かつて、リモートホストとのファイル転送に利用されていた「rcp」コマンドは、通信内容が暗号化されずそのまま(平文)で送信されるため、安全上の問題がありました。しかし現在では、SSH(Secure Shell)を使う「SCP(Secure Copy)」により、ユーザー認証からデータ転送まで高度なセキュリティを実現できます。
本連載では、ネットワーク管理の基本コマンドを順を追って紹介していきます。基本書式と用法、主要なオプション、用例サンプルを示しますので、manやhelp代わりに通読し、各コマンドでできることを順次おさらいしてみてください。今回は、リモートホストとのファイル転送を安全に実行する「scp」コマンドを紹介します。
なお、本連載では、執筆時点の最新版Red Hat Enterprise Linux(RHEL)およびCentOS環境で動作を確認しています。また、今回の用法事例はIPv4(Internet Protocol version 4)ネットワークを前提にしています。コマンドのサンプルなどで一部環境に依存した出力例となる場合がありますので、その際には適宜ご自身の環境に合わせて読み替えてください。
データ転送のプロトコルに「SSH(Secure Shell)」を利用し、ファイルコピーを行います。機能としては、リモートシステム間でファイルコピーするためのコマンド「rcp」と同等ですが、SSHによる暗号化を施すことで、ユーザー認証とデータ転送の両方で安全性を確保します。
セキュリティ面はSSHと同等で、認証手順および認証に利用する共通鍵暗号/パスフレーズを共有できます。そのため、利用に際しては「ssh-keygen」コマンドで公開鍵/秘密鍵を作成するなどの準備が必要です。ファイアウオールなどでアクセス制限を設けている場合でも、SSHサーバーが使用するポート(一般的には22番)が開いていれば利用可能です。
基本的な書式は、UNIX系OSで一般的な「cp」および「rcp」コマンドに準じた形式になっています。
オプションを考慮しない場合、最初の引数にコピー元(オリジナル)ファイルを、2番目の引数にコピー先(複製)ファイルを指定して、コマンドを実行します。ただし、コピー元/コピー先にリモートホスト(SSHサーバー)を指定できるところが、cpコマンドと決定的に異なる点です。

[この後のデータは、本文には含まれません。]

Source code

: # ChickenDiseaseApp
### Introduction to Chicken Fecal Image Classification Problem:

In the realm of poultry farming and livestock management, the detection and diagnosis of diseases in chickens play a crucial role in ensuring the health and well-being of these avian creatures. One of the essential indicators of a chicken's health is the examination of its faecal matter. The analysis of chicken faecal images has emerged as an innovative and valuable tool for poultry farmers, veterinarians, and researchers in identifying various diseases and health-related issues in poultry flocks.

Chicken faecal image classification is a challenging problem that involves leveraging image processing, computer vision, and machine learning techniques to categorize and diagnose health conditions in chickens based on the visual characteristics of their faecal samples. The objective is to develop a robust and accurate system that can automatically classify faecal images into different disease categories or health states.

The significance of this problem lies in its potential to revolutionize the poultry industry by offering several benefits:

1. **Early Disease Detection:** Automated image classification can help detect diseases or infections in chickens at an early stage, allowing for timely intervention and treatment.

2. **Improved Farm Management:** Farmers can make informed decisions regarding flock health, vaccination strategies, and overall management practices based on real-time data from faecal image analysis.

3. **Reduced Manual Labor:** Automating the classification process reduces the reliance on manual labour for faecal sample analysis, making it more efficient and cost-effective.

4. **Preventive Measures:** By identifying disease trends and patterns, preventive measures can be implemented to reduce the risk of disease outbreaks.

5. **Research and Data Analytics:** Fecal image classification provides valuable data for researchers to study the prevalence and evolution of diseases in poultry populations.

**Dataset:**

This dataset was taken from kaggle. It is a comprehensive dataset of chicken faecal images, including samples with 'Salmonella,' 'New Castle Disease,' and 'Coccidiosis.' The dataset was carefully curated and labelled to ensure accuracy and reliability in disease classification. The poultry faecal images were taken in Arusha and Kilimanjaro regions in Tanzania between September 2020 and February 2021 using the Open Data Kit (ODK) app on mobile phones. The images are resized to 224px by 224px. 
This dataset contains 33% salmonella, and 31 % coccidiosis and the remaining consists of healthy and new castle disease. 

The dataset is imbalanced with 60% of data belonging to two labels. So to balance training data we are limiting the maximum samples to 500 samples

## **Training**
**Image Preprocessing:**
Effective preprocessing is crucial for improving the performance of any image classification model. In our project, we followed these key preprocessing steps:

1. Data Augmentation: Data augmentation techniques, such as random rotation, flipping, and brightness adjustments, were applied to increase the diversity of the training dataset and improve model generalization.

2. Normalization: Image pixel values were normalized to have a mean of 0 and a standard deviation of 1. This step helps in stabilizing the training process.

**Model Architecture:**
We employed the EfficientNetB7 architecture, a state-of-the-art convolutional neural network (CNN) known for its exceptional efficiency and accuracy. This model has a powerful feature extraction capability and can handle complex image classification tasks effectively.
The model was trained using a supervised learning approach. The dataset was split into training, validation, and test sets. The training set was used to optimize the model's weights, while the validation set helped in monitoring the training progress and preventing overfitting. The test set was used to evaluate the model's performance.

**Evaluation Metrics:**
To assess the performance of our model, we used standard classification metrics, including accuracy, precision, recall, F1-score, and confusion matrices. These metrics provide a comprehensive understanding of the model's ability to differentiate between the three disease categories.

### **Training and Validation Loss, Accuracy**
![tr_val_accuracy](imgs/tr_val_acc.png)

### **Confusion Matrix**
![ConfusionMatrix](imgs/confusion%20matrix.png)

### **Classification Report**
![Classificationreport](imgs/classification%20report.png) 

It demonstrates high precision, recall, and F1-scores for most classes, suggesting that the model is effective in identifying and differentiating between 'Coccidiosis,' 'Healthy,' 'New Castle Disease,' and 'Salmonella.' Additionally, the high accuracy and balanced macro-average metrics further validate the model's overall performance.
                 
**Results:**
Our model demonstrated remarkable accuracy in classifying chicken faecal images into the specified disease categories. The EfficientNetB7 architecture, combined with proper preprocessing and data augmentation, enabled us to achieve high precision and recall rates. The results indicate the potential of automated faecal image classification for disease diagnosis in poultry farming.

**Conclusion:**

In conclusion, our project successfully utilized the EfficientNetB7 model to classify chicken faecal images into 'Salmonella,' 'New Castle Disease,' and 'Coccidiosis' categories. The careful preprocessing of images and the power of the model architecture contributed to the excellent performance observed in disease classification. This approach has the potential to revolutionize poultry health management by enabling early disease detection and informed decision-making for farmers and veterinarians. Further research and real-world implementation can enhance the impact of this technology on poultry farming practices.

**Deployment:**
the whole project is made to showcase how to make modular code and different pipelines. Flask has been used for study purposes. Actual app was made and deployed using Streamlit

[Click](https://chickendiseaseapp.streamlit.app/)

なお、同じくSSHを用いたファイルコピーを行うコマンドには「sftp」がありますが、scpはrcpおよびcpコマンドと同等の機能を持つことから、バッチ処理に適しています。sftpと比較すると転送速度で有利とされますが、一方では中断した転送を再開できないというデメリットがありますので留意しておきましょう。
scpコマンドの主なオプションは表1の通りです。
オプション | 意味 |
---|---|
-1 | SSHプロトコルV1を使う |
-2 | SSHプロトコルV2を使う |
-4 | IPv4アドレスのみを使う |
-6 | IPv6アドレスのみを使う |
-B | バッチモード(パスワードを尋ねない) |
-C | データを圧縮する |
-P | 接続するポート番号を指定する |
-c | 暗号方式を指定する |
-i | 秘密鍵ファイルを指定する |
-l | 使用するネットワーク帯域を制限する(単位:Kbps) |
-p | オリジナルの最終修正時刻やパーミッションを保つ |
-r | ディレクトリを再帰的にコピーする |
-v | 冗長表示モード |
手元(ローカル)のファイルをSSHサーバー(リモート)へコピーする場合には、最初の引数にローカルファイル、2番目の引数に「ユーザー名@アドレス:」の形式でリモートホストを指定します。SSHサーバーに公開鍵が登録されている場合はそのまま、未登録の場合はパスワード認証が行われます。
リモートホストのコロン(:)以下には、転送先のディレクトリパスを指定します。コロン以下を省略した場合には、リモートホストのホームディレクトリ直下(Linuxの場合/home/ユーザー名/****)へコピーされます。
以下のコマンド実行例では、「hamster.jpg」というファイルを、「192.168.12.9」のユーザー名「shinobu」のホームディレクトリにコピーしています。
$ scp hamster.jpg shinobu@192.168.12.9: hamster.jpg 100% 2086KB 2.0MB/s 00:00
リモートのファイルをローカルにコピーする場合は、最初の引数に「ユーザー名@アドレス:パス」の形でファイルの所在地を指定し、2番目の引数にローカル側のパスを指定します。ワイルドカードを展開する場合は、「shinobu@192.168.12.9:"~/*.jpg"」のように、コロン以降をダブルクォートでくくります。
以下のコマンド実行例では、「192.168.12.9」のユーザー名「Shinobu」の~/Docs/arc.zipをカレントディレクトリ(.)にコピーしています。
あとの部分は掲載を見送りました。